Abstract:Visual-textual correlations in the attention maps derived from text-to-image diffusion models are proven beneficial to dense visual prediction tasks, e.g., semantic segmentation. However, a significant challenge arises due to the input distributional discrepancy between the context-rich sentences used for image generation and the isolated class names typically employed in semantic segmentation, hindering the diffusion models from capturing accurate visual-textual correlations. To solve this, we propose InvSeg, a test-time prompt inversion method that tackles open-vocabulary semantic segmentation by inverting image-specific visual context into text prompt embedding space, leveraging structure information derived from the diffusion model's reconstruction process to enrich text prompts so as to associate each class with a structure-consistent mask. Specifically, we introduce Contrastive Soft Clustering (CSC) to align derived masks with the image's structure information, softly selecting anchors for each class and calculating weighted distances to push inner-class pixels closer while separating inter-class pixels, thereby ensuring mask distinction and internal consistency. By incorporating sample-specific context, InvSeg learns context-rich text prompts in embedding space and achieves accurate semantic alignment across modalities. Experiments show that InvSeg achieves state-of-the-art performance on the PASCAL VOC and Context datasets. Project page: <a class="link-external link-https" href="https://jylin8100.github.io/InvSegProject/" rel="external noopener nofollow">this https URL</a>.
What problem does this paper attempt to address?

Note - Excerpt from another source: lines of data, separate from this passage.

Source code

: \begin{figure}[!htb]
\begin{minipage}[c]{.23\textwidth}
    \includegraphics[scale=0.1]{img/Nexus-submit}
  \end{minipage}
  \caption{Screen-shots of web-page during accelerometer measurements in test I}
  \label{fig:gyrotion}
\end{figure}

The problem that this paper attempts to solve is the inaccurate visual - text association in Open - Vocabulary Semantic Segmentation (OVSS) due to the difference in input text distribution. Specifically:
1. **Difference in input text distribution**: When using diffusion models for image generation, rich - content sentences are usually used; while in semantic segmentation tasks, only isolated class names are usually used. This difference makes it difficult for diffusion models to capture accurate visual - text associations.
2. **Lack of sample - specific context**: Most existing methods use isolated class names as text prompts, ignoring the image - specific context information, which limits the performance of the model.

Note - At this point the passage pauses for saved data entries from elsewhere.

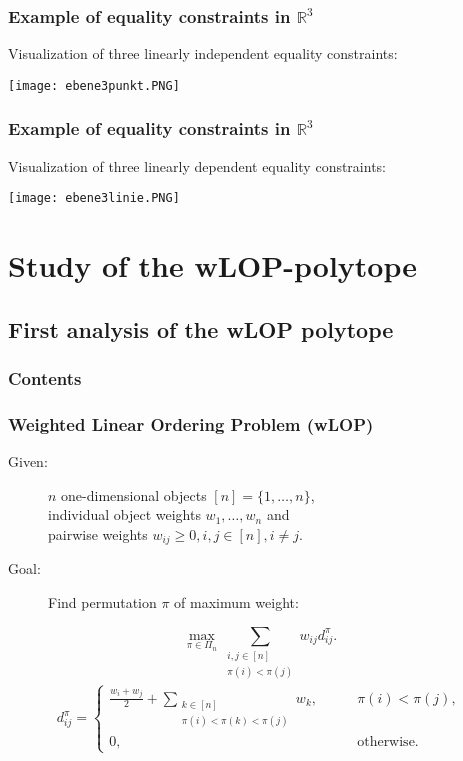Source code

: \documentclass[xcolor=dvipsnames]{beamer}
\numberwithin{bsp}{section}
\numberwithin{figure}{section}
\begin{document}
\begin{frame}
	\frametitle{Example of equality constraints in $\mathbb{R}^{3}$}
	Visualization of three linearly independent equality constraints:
	\begin{center}
		\texttt{[image: ebene3punkt.PNG]}
	\end{center} 
\end{frame}

\begin{frame}
	\frametitle{Example of equality constraints in $\mathbb{R}^{3}$}
	Visualization of three linearly dependent equality constraints:
	\begin{center}
		\texttt{[image: ebene3linie.PNG]}
	\end{center} 
\end{frame}

\section{Study of the wLOP-polytope}

\subsection{First analysis of the wLOP polytope}

\begin{frame}[plain]
	\frametitle{Contents}
	\linespread{1.1}
	\tableofcontents[currentsubsection]
\end{frame}

\begin{frame}
	\frametitle{Weighted Linear Ordering Problem (wLOP)}
	
	\begin{description} \item [\textcolor{klu}{Given:}] $n$ one-dimensional objects $[n]=\{1, \ldots,n\}$,  \\ individual object weights $w_{1},\ldots,w_{n}$ and \\ pairwise weights
		$w_{ij}\geq 0, i,j\in [n], i\neq j$.\\\vspace*{0.5cm}
		
		\item[\textcolor{klu}{Goal:}] Find permutation $\pi$ of maximum weight:
	\end{description}
	\begin{equation*}
	\max_{\pi \in \Pi_n} \sum_{\substack{i,j \in [n]\\\pi(i)<\pi(j)}}w_{ij}d_{ij}^{\pi}.
	\end{equation*}
	\begin{align*}
	d_{ij}^{\pi} = \begin{cases} \frac{w_i+w_j}{2} + \sum\limits_{\substack{k \in [n]\\\pi(i) <
			\pi(k) < \pi(j)}}w_k,\qquad  & \pi(i) < \pi(j),\\
	0, & \text{otherwise}.
	\end{cases}
	\end{align*}
\end{frame}
\end{document}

To solve these problems, the authors propose **InvSeg**, a test - time prompt inversion method. By inverting the image - specific visual context into the text - prompt embedding space, the text prompt is optimized and the accuracy of semantic segmentation is improved. Specifically, InvSeg introduces **Contrastive Soft Clustering (CSC)** to align the predicted masks with the image structure information, ensuring that each class is associated with the mask with consistent structure.
### Formula Explanation
- **KL divergence is used to calculate the distance between pixels**:
\[
S[i, j, k, l]=\text{KL}(A_{\text{self}}[i, j] \| A_{\text{self}}[k, l])+\text{KL}(A_{\text{self}}[k, l] \| A_{\text{self}}[i, j])
\]
where \(A_{\text{self}}\) is the self - attention map.

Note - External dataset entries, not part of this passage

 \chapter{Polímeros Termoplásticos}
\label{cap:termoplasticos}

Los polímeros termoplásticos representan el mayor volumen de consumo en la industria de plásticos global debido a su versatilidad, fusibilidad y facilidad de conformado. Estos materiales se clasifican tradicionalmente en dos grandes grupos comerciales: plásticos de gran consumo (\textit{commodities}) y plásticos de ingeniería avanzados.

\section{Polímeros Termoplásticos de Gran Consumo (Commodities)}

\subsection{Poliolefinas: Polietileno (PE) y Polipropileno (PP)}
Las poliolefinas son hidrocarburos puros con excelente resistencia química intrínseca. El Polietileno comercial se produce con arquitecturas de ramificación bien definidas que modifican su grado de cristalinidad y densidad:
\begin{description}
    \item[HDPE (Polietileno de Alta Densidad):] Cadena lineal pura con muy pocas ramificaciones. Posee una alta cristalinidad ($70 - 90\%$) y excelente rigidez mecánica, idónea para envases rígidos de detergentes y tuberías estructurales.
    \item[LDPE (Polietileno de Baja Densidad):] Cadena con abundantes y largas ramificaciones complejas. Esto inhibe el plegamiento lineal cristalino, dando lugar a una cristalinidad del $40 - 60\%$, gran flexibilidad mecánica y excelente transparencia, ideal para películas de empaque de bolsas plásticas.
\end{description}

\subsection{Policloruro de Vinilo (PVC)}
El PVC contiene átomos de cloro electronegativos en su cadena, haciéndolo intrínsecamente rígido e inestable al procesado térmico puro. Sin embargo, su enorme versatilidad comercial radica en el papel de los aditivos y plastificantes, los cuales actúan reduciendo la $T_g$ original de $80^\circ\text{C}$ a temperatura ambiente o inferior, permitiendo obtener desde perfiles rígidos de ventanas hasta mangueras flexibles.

- **Weighted distance calculation**:
\[
D((i, j), M_c)=\frac{\sum_{(k, l) \in Q_c}(S[i, j, k, l] \cdot M_c[k, l])}{\sum_{(k, l) \in Q_c} M_c[k, l]}
\]
- **Intra - class and inter - class distances**:
\[
D_{\text{intra}}=\sum_{c = 1}^{C} D(\text{Anchor}_c, M_c)
\]
\[
D_{\text{inter}}=\sum_{c'= 1}^{C - 1} \sum_{c = c' + 1}^{C} D(\text{Anchor}_c, M_{c'})
\]
- **Contrastive soft clustering loss function**:
\[
L_{\text{Cluster}}=\frac{D_{\text{intra}}}{C}-2 \cdot \frac{D_{\text{inter}}}{C \cdot (C - 1)}
\]
- **Entropy minimization loss function**:
\[
L_{\text{Etrp}}=-\sum_{c = 1}^{C} M_c \cdot \log M_c
\]
- **Total loss function**:
\[
L = L_{\text{Cluster}}+\alpha \cdot L_{\text{Etrp}}
\]
Through these methods, InvSeg can learn context - rich text prompts at test time, thereby achieving more accurate semantic alignment and achieving state - of - the - art performance on multiple datasets.